── LISTED RECORDS
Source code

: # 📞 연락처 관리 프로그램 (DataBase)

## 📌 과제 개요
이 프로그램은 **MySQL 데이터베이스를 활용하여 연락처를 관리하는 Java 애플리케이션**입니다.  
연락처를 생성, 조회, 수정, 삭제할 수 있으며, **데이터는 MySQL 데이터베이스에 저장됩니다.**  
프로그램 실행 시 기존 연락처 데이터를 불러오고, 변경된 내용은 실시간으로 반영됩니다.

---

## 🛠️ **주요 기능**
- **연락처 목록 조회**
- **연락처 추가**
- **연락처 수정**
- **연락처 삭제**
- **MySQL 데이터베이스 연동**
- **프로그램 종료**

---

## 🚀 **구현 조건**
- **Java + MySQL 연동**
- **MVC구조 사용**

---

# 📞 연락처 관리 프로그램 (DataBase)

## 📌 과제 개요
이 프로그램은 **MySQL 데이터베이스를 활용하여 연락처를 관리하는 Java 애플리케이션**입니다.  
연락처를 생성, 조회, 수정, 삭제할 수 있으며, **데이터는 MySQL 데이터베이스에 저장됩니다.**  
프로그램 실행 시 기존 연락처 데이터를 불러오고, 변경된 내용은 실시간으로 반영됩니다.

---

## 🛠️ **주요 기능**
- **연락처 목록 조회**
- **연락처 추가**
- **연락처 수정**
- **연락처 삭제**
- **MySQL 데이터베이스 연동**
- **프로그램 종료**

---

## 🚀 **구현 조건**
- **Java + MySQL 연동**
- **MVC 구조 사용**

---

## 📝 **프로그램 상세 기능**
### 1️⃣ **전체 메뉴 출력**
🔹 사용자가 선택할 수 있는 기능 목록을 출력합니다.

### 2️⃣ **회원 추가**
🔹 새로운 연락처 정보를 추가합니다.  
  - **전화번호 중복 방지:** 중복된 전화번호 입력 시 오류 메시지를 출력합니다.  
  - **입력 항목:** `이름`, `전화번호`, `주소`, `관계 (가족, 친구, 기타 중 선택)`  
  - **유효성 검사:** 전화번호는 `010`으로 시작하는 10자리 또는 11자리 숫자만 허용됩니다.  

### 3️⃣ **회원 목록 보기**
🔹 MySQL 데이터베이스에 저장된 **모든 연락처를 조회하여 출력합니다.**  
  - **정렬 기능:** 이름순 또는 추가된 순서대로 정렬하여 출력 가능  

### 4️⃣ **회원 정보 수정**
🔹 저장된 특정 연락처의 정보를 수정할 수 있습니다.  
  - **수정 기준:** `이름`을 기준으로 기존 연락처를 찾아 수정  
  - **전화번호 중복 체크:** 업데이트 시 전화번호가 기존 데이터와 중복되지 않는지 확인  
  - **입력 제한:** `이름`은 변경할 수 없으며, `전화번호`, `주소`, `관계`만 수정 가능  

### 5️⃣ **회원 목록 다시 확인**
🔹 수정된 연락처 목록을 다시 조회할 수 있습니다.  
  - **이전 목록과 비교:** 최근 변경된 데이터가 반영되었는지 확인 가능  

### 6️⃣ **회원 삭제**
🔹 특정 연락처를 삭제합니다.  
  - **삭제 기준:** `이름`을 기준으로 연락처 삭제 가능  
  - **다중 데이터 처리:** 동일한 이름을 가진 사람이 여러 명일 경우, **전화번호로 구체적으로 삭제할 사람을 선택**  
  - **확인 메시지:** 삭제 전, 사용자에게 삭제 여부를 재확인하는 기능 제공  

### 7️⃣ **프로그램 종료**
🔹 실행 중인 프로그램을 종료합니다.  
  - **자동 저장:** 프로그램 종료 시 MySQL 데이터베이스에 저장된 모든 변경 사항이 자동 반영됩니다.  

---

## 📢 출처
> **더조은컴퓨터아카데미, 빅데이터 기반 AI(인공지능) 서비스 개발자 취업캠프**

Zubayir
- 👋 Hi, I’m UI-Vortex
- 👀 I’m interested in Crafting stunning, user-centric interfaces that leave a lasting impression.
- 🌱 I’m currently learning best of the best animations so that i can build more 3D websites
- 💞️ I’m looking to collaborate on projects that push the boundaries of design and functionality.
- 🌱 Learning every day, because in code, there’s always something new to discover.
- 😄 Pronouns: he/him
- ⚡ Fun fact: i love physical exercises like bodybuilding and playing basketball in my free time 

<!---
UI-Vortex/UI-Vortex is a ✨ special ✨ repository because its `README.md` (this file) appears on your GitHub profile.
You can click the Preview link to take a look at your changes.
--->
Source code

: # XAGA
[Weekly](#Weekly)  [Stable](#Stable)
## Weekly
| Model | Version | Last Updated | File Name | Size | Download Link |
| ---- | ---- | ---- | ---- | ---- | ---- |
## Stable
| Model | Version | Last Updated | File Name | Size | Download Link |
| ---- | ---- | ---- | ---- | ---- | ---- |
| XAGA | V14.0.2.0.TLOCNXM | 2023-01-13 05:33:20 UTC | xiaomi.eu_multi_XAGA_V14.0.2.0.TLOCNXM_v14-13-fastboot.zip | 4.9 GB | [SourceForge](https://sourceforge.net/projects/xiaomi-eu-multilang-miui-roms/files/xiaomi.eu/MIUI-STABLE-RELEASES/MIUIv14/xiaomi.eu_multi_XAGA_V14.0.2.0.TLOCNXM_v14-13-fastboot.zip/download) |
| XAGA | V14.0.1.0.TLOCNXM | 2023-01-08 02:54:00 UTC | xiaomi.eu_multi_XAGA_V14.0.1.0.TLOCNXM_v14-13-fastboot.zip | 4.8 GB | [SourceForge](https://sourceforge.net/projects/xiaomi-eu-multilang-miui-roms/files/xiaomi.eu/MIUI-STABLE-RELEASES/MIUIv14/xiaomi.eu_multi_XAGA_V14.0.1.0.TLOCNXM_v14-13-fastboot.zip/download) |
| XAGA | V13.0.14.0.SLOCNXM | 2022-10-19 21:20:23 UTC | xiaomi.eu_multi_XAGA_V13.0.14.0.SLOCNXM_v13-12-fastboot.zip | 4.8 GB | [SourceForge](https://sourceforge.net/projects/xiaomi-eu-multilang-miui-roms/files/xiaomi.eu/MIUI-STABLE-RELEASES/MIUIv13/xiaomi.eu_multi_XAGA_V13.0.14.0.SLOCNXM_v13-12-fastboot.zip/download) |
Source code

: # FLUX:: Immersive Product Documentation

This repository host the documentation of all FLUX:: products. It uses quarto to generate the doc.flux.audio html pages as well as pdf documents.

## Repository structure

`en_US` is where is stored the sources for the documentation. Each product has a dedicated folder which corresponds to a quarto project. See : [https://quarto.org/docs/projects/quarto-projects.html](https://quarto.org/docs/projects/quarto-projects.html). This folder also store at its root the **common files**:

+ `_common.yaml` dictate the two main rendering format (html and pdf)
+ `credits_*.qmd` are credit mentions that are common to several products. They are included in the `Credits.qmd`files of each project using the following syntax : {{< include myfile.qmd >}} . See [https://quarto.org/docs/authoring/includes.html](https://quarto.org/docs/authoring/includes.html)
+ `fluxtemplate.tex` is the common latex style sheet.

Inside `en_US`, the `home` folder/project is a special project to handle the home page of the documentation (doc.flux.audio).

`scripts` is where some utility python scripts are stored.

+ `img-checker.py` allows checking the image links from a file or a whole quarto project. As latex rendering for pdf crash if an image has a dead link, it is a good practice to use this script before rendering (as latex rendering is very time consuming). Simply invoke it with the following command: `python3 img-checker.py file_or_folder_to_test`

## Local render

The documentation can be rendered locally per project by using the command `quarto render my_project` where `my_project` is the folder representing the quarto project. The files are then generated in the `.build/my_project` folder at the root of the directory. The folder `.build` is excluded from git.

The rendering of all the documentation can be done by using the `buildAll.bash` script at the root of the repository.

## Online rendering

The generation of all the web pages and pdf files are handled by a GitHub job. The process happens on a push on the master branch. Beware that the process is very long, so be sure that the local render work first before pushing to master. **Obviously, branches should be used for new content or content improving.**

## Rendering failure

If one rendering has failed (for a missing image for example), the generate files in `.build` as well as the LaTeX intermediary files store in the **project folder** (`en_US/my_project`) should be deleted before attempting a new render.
────
• _YOUR OBJECTIVE_
Reproduce each line from the records that contains the word "products".

• _EXERCISE ANSWER_
This repository host the documentation of all FLUX:: products. It uses quarto to generate the doc.flux.audio html pages as well as pdf documents.
+ `credits_*.qmd` are credit mentions that are common to several products. They are included in the `Credits.qmd`files of each project using the following syntax : {{< include myfile.qmd >}} . See [https://quarto.org/docs/authoring/includes.html](https://quarto.org/docs/authoring/includes.html)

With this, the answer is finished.